**RECORD EXTRACTS**
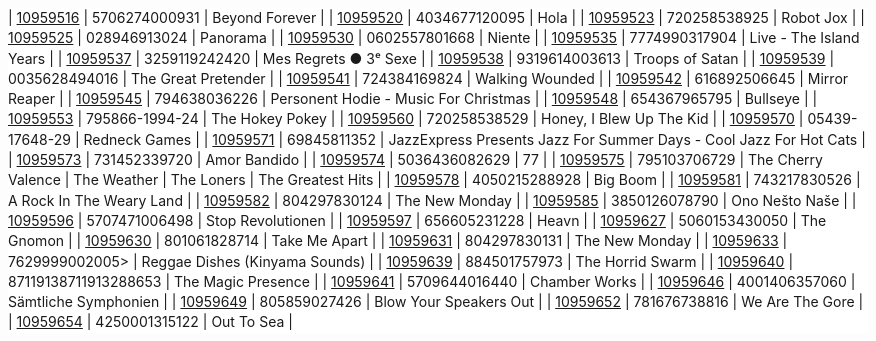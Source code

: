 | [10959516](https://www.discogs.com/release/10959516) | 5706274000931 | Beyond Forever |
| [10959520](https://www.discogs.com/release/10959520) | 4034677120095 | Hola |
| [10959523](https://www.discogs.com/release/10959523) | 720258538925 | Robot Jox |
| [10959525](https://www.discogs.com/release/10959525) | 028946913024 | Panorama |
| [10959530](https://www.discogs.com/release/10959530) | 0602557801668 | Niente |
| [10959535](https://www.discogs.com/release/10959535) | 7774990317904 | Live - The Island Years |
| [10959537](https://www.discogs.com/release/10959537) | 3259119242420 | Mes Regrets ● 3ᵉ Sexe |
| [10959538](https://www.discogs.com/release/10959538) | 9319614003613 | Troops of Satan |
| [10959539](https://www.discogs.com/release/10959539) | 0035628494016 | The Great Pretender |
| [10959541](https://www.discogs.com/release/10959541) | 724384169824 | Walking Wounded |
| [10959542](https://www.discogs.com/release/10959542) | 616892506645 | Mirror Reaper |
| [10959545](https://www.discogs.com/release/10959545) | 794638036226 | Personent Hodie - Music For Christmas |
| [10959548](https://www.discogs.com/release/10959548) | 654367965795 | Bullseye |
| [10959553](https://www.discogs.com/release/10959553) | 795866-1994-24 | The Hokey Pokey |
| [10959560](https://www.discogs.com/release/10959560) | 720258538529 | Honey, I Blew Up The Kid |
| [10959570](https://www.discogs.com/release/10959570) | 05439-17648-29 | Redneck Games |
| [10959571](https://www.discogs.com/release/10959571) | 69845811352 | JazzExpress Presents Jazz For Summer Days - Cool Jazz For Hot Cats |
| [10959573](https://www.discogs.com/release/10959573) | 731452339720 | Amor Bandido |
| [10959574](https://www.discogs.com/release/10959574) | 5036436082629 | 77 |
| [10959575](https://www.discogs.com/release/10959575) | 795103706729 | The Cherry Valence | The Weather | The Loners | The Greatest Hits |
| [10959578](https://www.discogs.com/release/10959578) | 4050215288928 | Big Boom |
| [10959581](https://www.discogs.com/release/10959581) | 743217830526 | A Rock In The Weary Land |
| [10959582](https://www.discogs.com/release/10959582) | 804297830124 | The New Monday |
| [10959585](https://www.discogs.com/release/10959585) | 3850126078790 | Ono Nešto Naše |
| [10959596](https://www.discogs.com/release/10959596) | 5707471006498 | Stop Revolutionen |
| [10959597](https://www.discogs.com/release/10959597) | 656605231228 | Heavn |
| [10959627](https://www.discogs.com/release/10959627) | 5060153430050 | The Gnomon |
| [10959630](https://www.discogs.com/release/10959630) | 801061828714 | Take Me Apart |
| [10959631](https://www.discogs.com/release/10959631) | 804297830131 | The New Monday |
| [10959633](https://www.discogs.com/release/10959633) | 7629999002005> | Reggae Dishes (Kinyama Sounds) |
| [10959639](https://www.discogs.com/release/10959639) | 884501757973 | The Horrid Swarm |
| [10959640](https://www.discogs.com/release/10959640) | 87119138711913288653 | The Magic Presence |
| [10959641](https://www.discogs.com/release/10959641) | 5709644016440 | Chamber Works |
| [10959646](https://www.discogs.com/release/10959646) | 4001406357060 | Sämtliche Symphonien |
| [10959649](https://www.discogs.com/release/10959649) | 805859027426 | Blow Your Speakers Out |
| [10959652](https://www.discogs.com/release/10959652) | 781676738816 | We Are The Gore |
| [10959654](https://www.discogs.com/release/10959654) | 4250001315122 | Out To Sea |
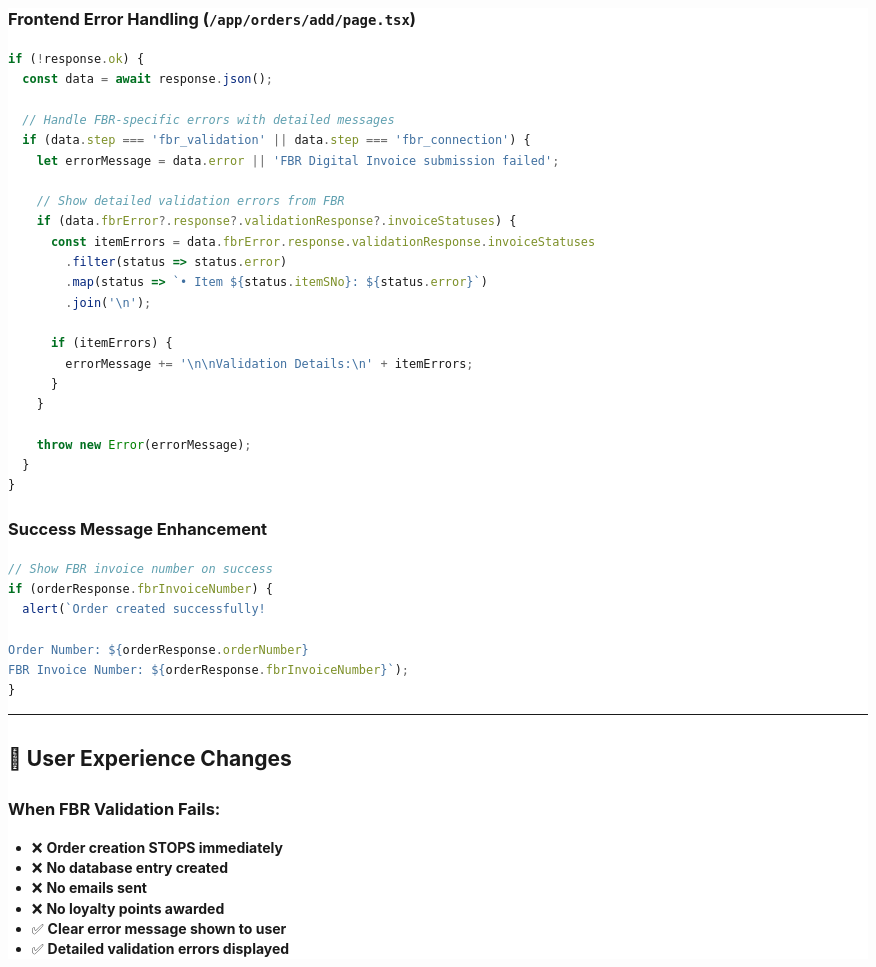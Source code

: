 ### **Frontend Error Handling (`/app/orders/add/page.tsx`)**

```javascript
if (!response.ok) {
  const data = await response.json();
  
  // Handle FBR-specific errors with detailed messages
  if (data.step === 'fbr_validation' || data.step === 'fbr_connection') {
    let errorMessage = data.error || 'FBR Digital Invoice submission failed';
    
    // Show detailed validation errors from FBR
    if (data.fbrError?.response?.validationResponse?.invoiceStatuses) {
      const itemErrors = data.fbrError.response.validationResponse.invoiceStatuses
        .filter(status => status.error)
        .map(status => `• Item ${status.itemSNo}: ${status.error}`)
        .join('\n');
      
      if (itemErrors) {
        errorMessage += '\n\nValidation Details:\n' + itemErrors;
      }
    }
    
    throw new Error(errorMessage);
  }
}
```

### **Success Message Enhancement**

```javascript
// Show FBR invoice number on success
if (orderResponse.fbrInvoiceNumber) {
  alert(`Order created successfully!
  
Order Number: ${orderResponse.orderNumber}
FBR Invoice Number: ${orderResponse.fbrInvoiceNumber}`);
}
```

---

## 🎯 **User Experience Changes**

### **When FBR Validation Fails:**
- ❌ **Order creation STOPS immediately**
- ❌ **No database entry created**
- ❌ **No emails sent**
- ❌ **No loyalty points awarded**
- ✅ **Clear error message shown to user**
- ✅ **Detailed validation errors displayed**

**WHAT YOU WILL DO**
For this exercise, output exactly the lines above from the line with "### **Success Message Enhancement**" to the line with "- ❌ **Order creation STOPS immediately**", counting both, and leave out the rest.

**TASK ANSWER**
### **Success Message Enhancement**

```javascript
// Show FBR invoice number on success
if (orderResponse.fbrInvoiceNumber) {
  alert(`Order created successfully!
  
Order Number: ${orderResponse.orderNumber}
FBR Invoice Number: ${orderResponse.fbrInvoiceNumber}`);
}
```

---

## 🎯 **User Experience Changes**

### **When FBR Validation Fails:**
- ❌ **Order creation STOPS immediately**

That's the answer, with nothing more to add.